O apelo à figura da carranca acontece em um contexto em que só mesmo poderes tidos como míticos podem reverter o quadro de degradação em que se encontra o Rio da Integridade Nacional. Segundo um levantamento do Comitê da Bacia Hidrográfica do São Francisco (CBHSF), a recuperação total do Velho Chico em toda a sua extensão demandaria R$ 31 bilhões em investimentos, públicos e privados, até 2025.
“Todo o curso do rio é bastante degradado e não estamos falando apenas do leito principal, mas também dos seus afluentes. Além da preocupação com o São Francisco, precisamos pensar também nos outros rios, que levam água até ele”, explicou o vice-presidente do CBHSF, José Maciel Nunes de Oliveira.
Por outro lado, o volume de recursos previstos em investimentos do CBHSF, no Plano de Recursos Hídricos 2016/2025, é de R$ 532, milhões. Não precisa ser nenhum gênio da matemática para entender a necessidade de um milagre. Talvez daí tenha surgido a ideia de apelar para uma campanha de conscientização baseada na carranca.
No próximo dia 3 de junho, quando se comemora o Dia Mundial do Meio Ambiente, o comitê realizará uma série de ações em prol do rio, através da campanha Sou Mais Velho Chico: #Virecarranca. O movimento, apresentado a jornalistas no último dia 17 de maio, em Brasília, é uma tentativa de conscientizar a população quanto à necessidade de preservar o São Francisco.
O comitê lembrou das 235 barragens de rejeito de minério localizadas ao longo da bacia que possuem alto risco de rompimento, o que representa “um risco sem precedentes” para a vida do rio.
Vazão mínima
Até o ano de 2013, a vazão mínima com que o Velho Chico chegava ao mar, após percorrer cinco estados brasileiros – Minas Gerais, Bahia, Pernambuco, Sergipe e Alagoas – era de 1,3 mil metros cúbicos por segundo (m³/s).

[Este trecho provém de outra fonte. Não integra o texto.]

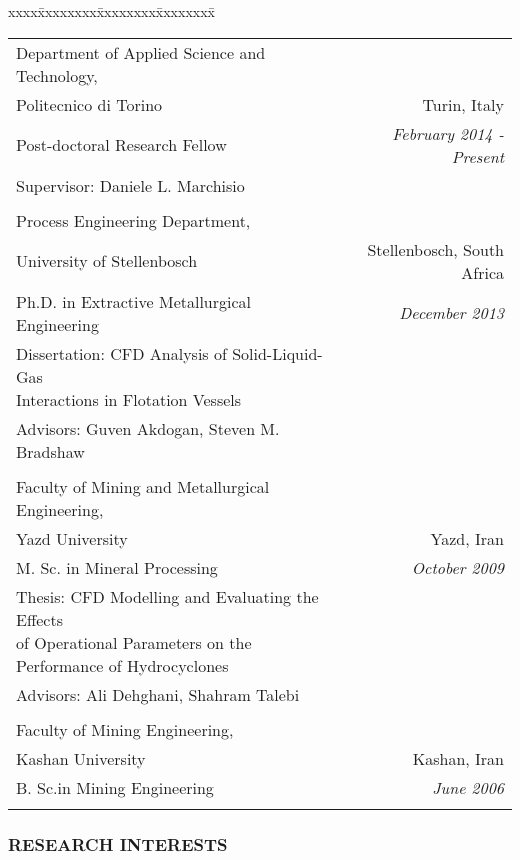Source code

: \documentclass[10pt,a4]{article}
\newcommand{\quotes}[1]{``#1''}
\begin{document}
\begin{small}
\begin{tabbing}
xxxx\=xxxxxxxx\=xxxxxxxx\=xxxxxxxx\=\kill

\>\begin{tabular*}{0.97\linewidth}{l@{\extracolsep{\fill}}r}

Department of Applied Science and Technology, \\
Politecnico di Torino & Turin, Italy\\
Post-doctoral Research Fellow &
{\textit{February 2014 - Present}}\\
Supervisor: Daniele L. Marchisio \\ \\ 

Process Engineering Department, \\
University of Stellenbosch & Stellenbosch, South Africa\\
Ph.D. in  Extractive Metallurgical Engineering & 
{\it December 2013}\\
Dissertation: \quotes{CFD Analysis of Solid-Liquid-Gas \\Interactions in Flotation Vessels}\\
Advisors: Guven Akdogan, Steven M. Bradshaw \\
 & \\

Faculty of Mining and Metallurgical Engineering, \\
Yazd University & Yazd, Iran \\
M. Sc. in Mineral Processing &
{\it October 2009} \\
Thesis: \quotes{CFD Modelling and Evaluating the Effects \\of Operational Parameters
on the Performance of Hydrocyclones}\\
Advisors: Ali Dehghani, Shahram Talebi \\
 & \\

Faculty of Mining Engineering, \\
Kashan University & Kashan, Iran \\
B. Sc.in Mining Engineering &
{\it June 2006}\\
 & \\

\end{tabular*}
\end{tabbing}


\subsubsection*{RESEARCH INTERESTS}


\end{small}
\end{document}

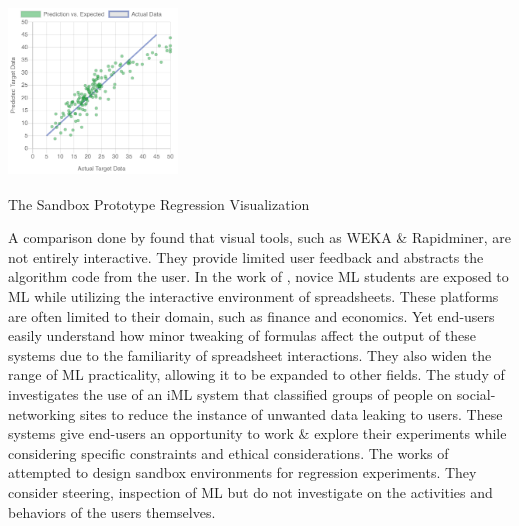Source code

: \documentclass{sigchi-ext}
\begin{document}
\begin{marginfigure}[1.5pc]
\begin{minipage}{\marginparwidth}
     \centering
    \includegraphics[width=4.5cm,height=4.5cm]{figures/Reg_Vis.png}
    \caption{The Sandbox Prototype Regression Visualization}
    \label{fig:Code_viz}
    \end{minipage}
\end{marginfigure}

A comparison done by \cite{nodalo2019building} found that visual tools, such as WEKA \& Rapidminer, are not entirely interactive. They provide limited user feedback and abstracts the algorithm code from the user. In the work of \cite{sarkar2015interactive}, novice ML students are exposed to ML while utilizing the interactive environment of spreadsheets. These platforms are often limited to their domain, such as finance and economics. Yet end-users easily understand how minor tweaking of formulas affect the output of these systems due to the familiarity of spreadsheet interactions. They also widen the range of ML practicality, allowing it to be expanded to other fields. The study of \cite{amershi2011designing,amershi2012regroup} investigates the use of an iML system that classified groups of people on social-networking sites to reduce the instance of unwanted data leaking to users. These systems give end-users an opportunity to work \& explore their experiments while considering specific constraints and ethical considerations. The works of \cite{das2019beames, zhao2019featureexplorer} attempted to design sandbox environments for regression experiments. They consider steering, inspection of ML but do not investigate on the activities and behaviors of the users themselves.
\end{document}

Entretanto, após sucessivos períodos de escassez hidrológica, foram estabelecidos novos padrões mínimos de vazão nas duas principais barragens, em Três Marias (MG) e Sobradinho (BA).
“De 2013, o mínimo foi diminuindo até chegar aos 550 m³/s. Agora, será possível uma elevação para 800 m³/s, mas não temos ideia de quando esse patamar irá retornar aos 1,3 mil m³/s de antes”, explica Maciel. Os dados apresentados pelo comitê apontam que os reservatórios de Três Marias e de Sobradinho estão com capacidade de 80% e 50% de suas capacidades, atualmente.
“O baixo nível de vazão não acontece por uma vontade nossa, até porque isso é ruim até para a captação da água do rio. Acontece porque não há possibilidade de se tirar um volume maior”, diz o presidente do CBHSF, Nivaldo Miranda.
Ele lembra que o volume crítico do rio chegou a patamares muito baixos no passado. “Mesmo com o aumento da vazão, ainda não estamos em um patamar ideal, mas isso já ajuda a melhorar questões como o assoreamento, captação de água e mesmo a navegação, que é muito importante”, avalia.
Entre os anos de 2012 e 2019, o comitê investiu R$ 42 milhões em ações que beneficiaram mais de 60 municípios com planos na área de saneamento.
Outros 40 deverão ser contemplados numa leva nova do projeto ainda este ano, mas os números estão longe de atender a demanda. Embora não disponham de números exatos, os membros do comitê acreditam que a maior parte dos municípios banhados pelo Velho Chico tem deficiências na área.
“Os planos de saneamento são muito importantes para a preservação do rio, mas também para que os municípios possam ter acesso a uma série de convênios públicos”, explica Miranda.
Um exemplo do tamanho da demanda pode ser verificado na região do Médio São Francisco, na Bahia, onde 23 municípios disputam 10 vagas disponíveis.